▶ Work item
Include in the reply only the lines from the start of the data below through the line containing "queries against the", reproduced exactly and with no pictures.

▶ Dataset excerpts
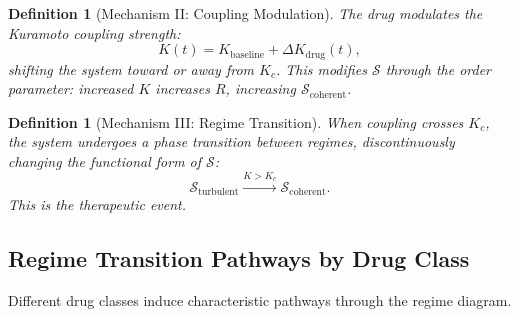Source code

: \documentclass[twocolumn,10pt]{article}
\newtheorem{definition}[theorem]{Definition}
\theoremstyle{remark}
\newcommand{\Rorder}{R}
\begin{document}
\begin{definition}[Mechanism II: Coupling Modulation]
\label{def:mech_coupling}
The drug modulates the Kuramoto coupling strength:
\begin{equation}
  K(t) = K_{\mathrm{baseline}} + \Delta K_{\mathrm{drug}}(t),
\end{equation}
shifting the system toward or away from $K_c$. This modifies $\mathcal{S}$ through the order parameter: increased $K$ increases $\Rorder$, increasing $\mathcal{S}_{\mathrm{coherent}}$.
\end{definition}

\begin{definition}[Mechanism III: Regime Transition]
\label{def:mech_regime}
When coupling crosses $K_c$, the system undergoes a phase transition between regimes, discontinuously changing the functional form of $\mathcal{S}$:
\begin{equation}
  \mathcal{S}_{\mathrm{turbulent}} \xrightarrow{K > K_c} \mathcal{S}_{\mathrm{coherent}}.
\end{equation}
This is the therapeutic event.
\end{definition}

\subsection{Regime Transition Pathways by Drug Class}

Different drug classes induce characteristic pathways through the regime diagram.
\end{document}
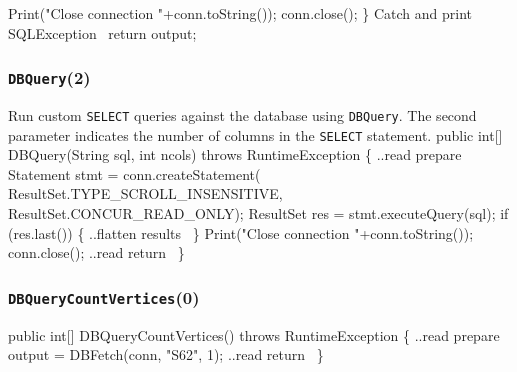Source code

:\documentclass{article}
\def\nwendcode{\endtrivlist \endgroup}      %
\let\nwdocspar=\par
\theoremstyle{definition}                   %
\begin{document}
  Print("Close connection "+conn.toString());
  conn.close();
\}
\LA{}Catch and print \code{}SQLException\edoc{}~{\nwtagstyle{}}\RA{}
return output;
\nwendcode{}\nwdocspar

\subsubsection{{\tt{}DBQuery}(2)}
Run custom {\tt{}SELECT} queries against the database using {\tt{}DBQuery}. The
second parameter indicates the number of columns in the {\tt{}SELECT} statement.
\nwenddocs{}\endmoddef{}
public int[] DBQuery(String sql, int ncols) throws RuntimeException \{
  \LA{}..read prepare~{\nwtagstyle{}}\RA{}
  Statement stmt = conn.createStatement(
    ResultSet.TYPE_SCROLL_INSENSITIVE, ResultSet.CONCUR_READ_ONLY);
  ResultSet res = stmt.executeQuery(sql);
  if (res.last()) \{
    \LA{}..flatten results~{\nwtagstyle{}}\RA{}
  \}
  Print("Close connection "+conn.toString());
  conn.close();
  \LA{}..read return~{\nwtagstyle{}}\RA{}
\}
\nwendcode{}%

\subsubsection{{\tt{}\protect{}\protect{}DBQueryCountVertices}(0)}
\nwenddocs{}\endmoddef{}
public int[] DBQueryCountVertices() throws RuntimeException \{
  \LA{}..read prepare~{\nwtagstyle{}}\RA{}
  output = DBFetch(conn, "S62", 1);
  \LA{}..read return~{\nwtagstyle{}}\RA{}
\}
\eatline
{}\nwendcode{}\nwdocspar
\end{document}
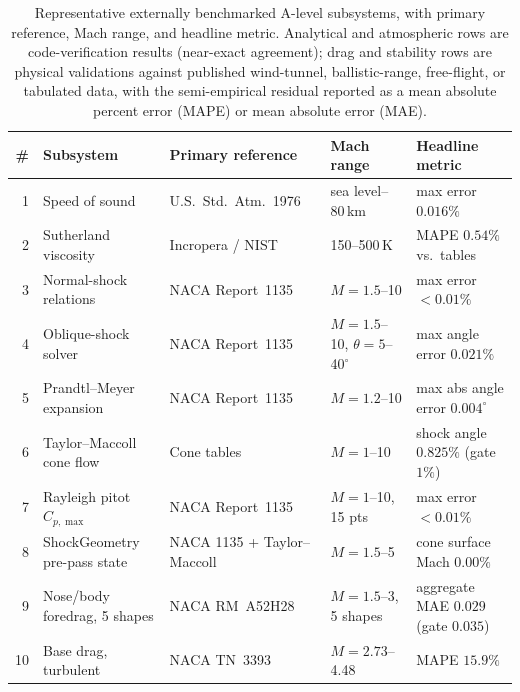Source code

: \begin{table}[htbp]
\centering
\caption{Representative externally benchmarked A-level subsystems, with primary
reference, Mach range, and headline metric. Analytical and atmospheric rows are
code-verification results (near-exact agreement); drag and stability rows are
physical validations against published wind-tunnel, ballistic-range, free-flight,
or tabulated data, with the semi-empirical residual reported as a mean absolute
percent error (MAPE) or mean absolute error (MAE).}
\label{tab:benchmarks}
\begingroup\footnotesize
\begin{tabular}{@{}r p{} p{} p{} p{}@{}}
\toprule
\# & Subsystem & Primary reference & Mach range & Headline metric \\
\midrule
1  & Speed of sound                & U.S.\ Std.\ Atm.\ 1976~\cite{nasa1976ussa}        & sea level--80\,km          & max error $0.016\%$ \\
2  & Sutherland viscosity          & Incropera / NIST~\cite{incropera2007}             & 150--500\,K                & MAPE $0.54\%$ vs.\ tables \\
3  & Normal-shock relations        & NACA Report~1135~\cite{naca1135}                  & $M = 1.5$--10              & max error $<0.01\%$ \\
4  & Oblique-shock solver          & NACA Report~1135~\cite{naca1135}                  & $M = 1.5$--10, $\theta = 5$--40$^\circ$ & max angle error $0.021\%$ \\
5  & Prandtl--Meyer expansion      & NACA Report~1135~\cite{naca1135}                  & $M = 1.2$--10              & max abs angle error $0.004^{\circ}$ \\
6  & Taylor--Maccoll cone flow     & Cone tables~\cite{taylormaccoll1933,anderson2006} & $M = 1$--10                & shock angle $0.825\%$ (gate $1\%$) \\
7  & Rayleigh pitot $C_{p,\max}$   & NACA Report~1135~\cite{naca1135}                  & $M = 1$--10, 15 pts        & max error $<0.01\%$ \\
8  & ShockGeometry pre-pass state  & NACA 1135 + Taylor--Maccoll                       & $M = 1.5$--5               & cone surface Mach $0.00\%$ \\
9  & Nose/body foredrag, 5 shapes  & NACA RM~A52H28~\cite{a52h28}                      & $M = 1.5$--3, 5 shapes     & aggregate MAE $0.029$ (gate $0.035$) \\
10 & Base drag, turbulent          & NACA TN~3393~\cite{chapman1955}                   & $M = 2.73$--4.48           & MAPE $15.9\%$ \\

\end{tabular}
\end{table}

▶ Solution to this problem
Source code

: \documentclass[twocolumn,10pt]{article}
\newtheorem{definition}[theorem]{Definition}
\theoremstyle{remark}
\newcommand{\Rorder}{R}
\begin{document}
\begin{definition}[Mechanism II: Coupling Modulation]
\label{def:mech_coupling}
The drug modulates the Kuramoto coupling strength:
\begin{equation}
  K(t) = K_{\mathrm{baseline}} + \Delta K_{\mathrm{drug}}(t),
\end{equation}
shifting the system toward or away from $K_c$. This modifies $\mathcal{S}$ through the order parameter: increased $K$ increases $\Rorder$, increasing $\mathcal{S}_{\mathrm{coherent}}$.
\end{definition}

\begin{definition}[Mechanism III: Regime Transition]
\label{def:mech_regime}
When coupling crosses $K_c$, the system undergoes a phase transition between regimes, discontinuously changing the functional form of $\mathcal{S}$:
\begin{equation}
  \mathcal{S}_{\mathrm{turbulent}} \xrightarrow{K > K_c} \mathcal{S}_{\mathrm{coherent}}.
\end{equation}
This is the therapeutic event.
\end{definition}

\subsection{Regime Transition Pathways by Drug Class}

Different drug classes induce characteristic pathways through the regime diagram.
\end{document}
Source code

:\documentclass{article}
\def\nwendcode{\endtrivlist \endgroup}      %
\let\nwdocspar=\par
\theoremstyle{definition}                   %
\begin{document}
  Print("Close connection "+conn.toString());
  conn.close();
\}
\LA{}Catch and print \code{}SQLException\edoc{}~{\nwtagstyle{}}\RA{}
return output;
\nwendcode{}\nwdocspar

\subsubsection{{\tt{}DBQuery}(2)}
Run custom {\tt{}SELECT} queries against the database using {\tt{}DBQuery}. The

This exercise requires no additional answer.